§ ASSIGNMENT:
Retype the opening lines of the listing below, ending with the line that contains "# Description", and leave out any pictures.

:: INFORMATION SUPPLIED ::

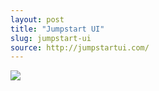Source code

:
 ```yaml
---
layout: post
title: "Jumpstart UI"
slug: jumpstart-ui
source: http://jumpstartui.com/
---
```


<img src="{{ site.url }}/assets/img/screenshots/jumpstart-ui.jpg">
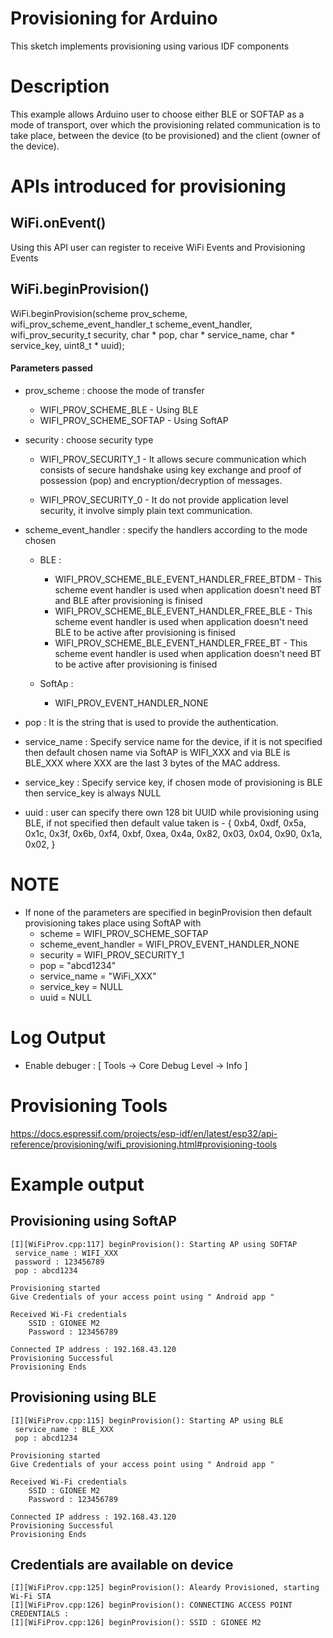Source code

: # Provisioning for Arduino

This sketch implements provisioning using various IDF components

# Description

This example allows Arduino user to choose either BLE or SOFTAP as a mode of transport, over which the provisioning related communication is to take place, between the device (to be provisioned) and the client (owner of the device).

# APIs introduced for provisioning

## WiFi.onEvent()

Using this API user can register to receive WiFi Events and Provisioning Events

## WiFi.beginProvision()

WiFi.beginProvision(scheme prov_scheme, wifi_prov_scheme_event_handler_t scheme_event_handler, wifi_prov_security_t security, char * pop, char * service_name, char * service_key, uint8_t * uuid);

#### Parameters passed

* prov_scheme : choose the mode of transfer
    * WIFI_PROV_SCHEME_BLE - Using BLE
    * WIFI_PROV_SCHEME_SOFTAP - Using SoftAP
        
* security : choose security type
    * WIFI_PROV_SECURITY_1 - It allows secure communication which consists of secure handshake using key exchange and proof of possession (pop) and encryption/decryption of messages.

    * WIFI_PROV_SECURITY_0 - It do not provide application level security, it involve simply plain text communication.

* scheme_event_handler : specify the handlers according to the mode chosen
    * BLE :
        - WIFI_PROV_SCHEME_BLE_EVENT_HANDLER_FREE_BTDM - This scheme event handler is used when application doesn't need BT and BLE after provisioning is finised
        - WIFI_PROV_SCHEME_BLE_EVENT_HANDLER_FREE_BLE - This scheme event handler is used when application doesn't need BLE to be active after provisioning is finised
        - WIFI_PROV_SCHEME_BLE_EVENT_HANDLER_FREE_BT - This scheme event handler is used when application doesn't need BT to be active after provisioning is finised

    * SoftAp :
        - WIFI_PROV_EVENT_HANDLER_NONE

* pop : It is the string that is used to provide the authentication.

* service_name : Specify service name for the device, if it is not specified then default chosen name via SoftAP is WIFI_XXX and via BLE is BLE_XXX where XXX are the last 3 bytes of the MAC address. 

* service_key : Specify service key, if chosen mode of provisioning is BLE then service_key is always NULL

* uuid : user can specify there own 128 bit UUID while provisioning using BLE, if not specified then default value taken is
        - {  0xb4, 0xdf, 0x5a, 0x1c, 0x3f, 0x6b, 0xf4, 0xbf,
             0xea, 0x4a, 0x82, 0x03, 0x04, 0x90, 0x1a, 0x02, }

# NOTE

* If none of the parameters are specified in beginProvision then default provisioning takes place using SoftAP with
    * scheme = WIFI_PROV_SCHEME_SOFTAP
    * scheme_event_handler = WIFI_PROV_EVENT_HANDLER_NONE
    * security = WIFI_PROV_SECURITY_1
    * pop = "abcd1234"
    * service_name = "WiFi_XXX"
    * service_key = NULL
    * uuid = NULL

# Log Output
* Enable debuger : [ Tools -> Core Debug Level -> Info ] 

# Provisioning Tools
https://docs.espressif.com/projects/esp-idf/en/latest/esp32/api-reference/provisioning/wifi_provisioning.html#provisioning-tools

# Example output

## Provisioning using SoftAP

```
[I][WiFiProv.cpp:117] beginProvision(): Starting AP using SOFTAP
 service_name : WIFI_XXX
 password : 123456789
 pop : abcd1234

Provisioning started
Give Credentials of your access point using " Android app "

Received Wi-Fi credentials
	SSID : GIONEE M2
	Password : 123456789

Connected IP address : 192.168.43.120
Provisioning Successful
Provisioning Ends

```

## Provisioning using BLE

```
[I][WiFiProv.cpp:115] beginProvision(): Starting AP using BLE
 service_name : BLE_XXX
 pop : abcd1234

Provisioning started
Give Credentials of your access point using " Android app "

Received Wi-Fi credentials
	SSID : GIONEE M2
	Password : 123456789

Connected IP address : 192.168.43.120
Provisioning Successful
Provisioning Ends

```

## Credentials are available on device

```
[I][WiFiProv.cpp:125] beginProvision(): Aleardy Provisioned, starting Wi-Fi STA
[I][WiFiProv.cpp:126] beginProvision(): CONNECTING ACCESS POINT CREDENTIALS : 
[I][WiFiProv.cpp:126] beginProvision(): SSID : GIONEE M2

```
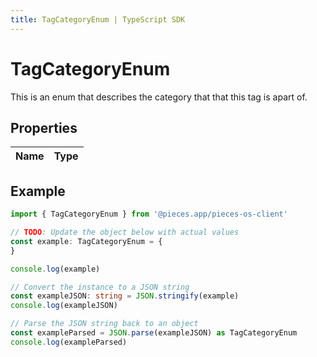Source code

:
 ```yaml
---
title: TagCategoryEnum | TypeScript SDK
---
```



# TagCategoryEnum

This is an enum that describes the category that that this tag is apart of.

## Properties

Name | Type
------------ | -------------

## Example

```typescript
import { TagCategoryEnum } from '@pieces.app/pieces-os-client'

// TODO: Update the object below with actual values
const example: TagCategoryEnum = {
}

console.log(example)

// Convert the instance to a JSON string
const exampleJSON: string = JSON.stringify(example)
console.log(exampleJSON)

// Parse the JSON string back to an object
const exampleParsed = JSON.parse(exampleJSON) as TagCategoryEnum
console.log(exampleParsed)
```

:::

§ OUTPUT OF THE EXERCISE:
Source code

:
 ```yaml
---
layout: post
title: "Jumpstart UI"
slug: jumpstart-ui
source: http://jumpstartui.com/
---
```


<img src="{{ site.url }}/assets/img/screenshots/jumpstart-ui.jpg">
Source code

: # Provisioning for Arduino

This sketch implements provisioning using various IDF components

# Description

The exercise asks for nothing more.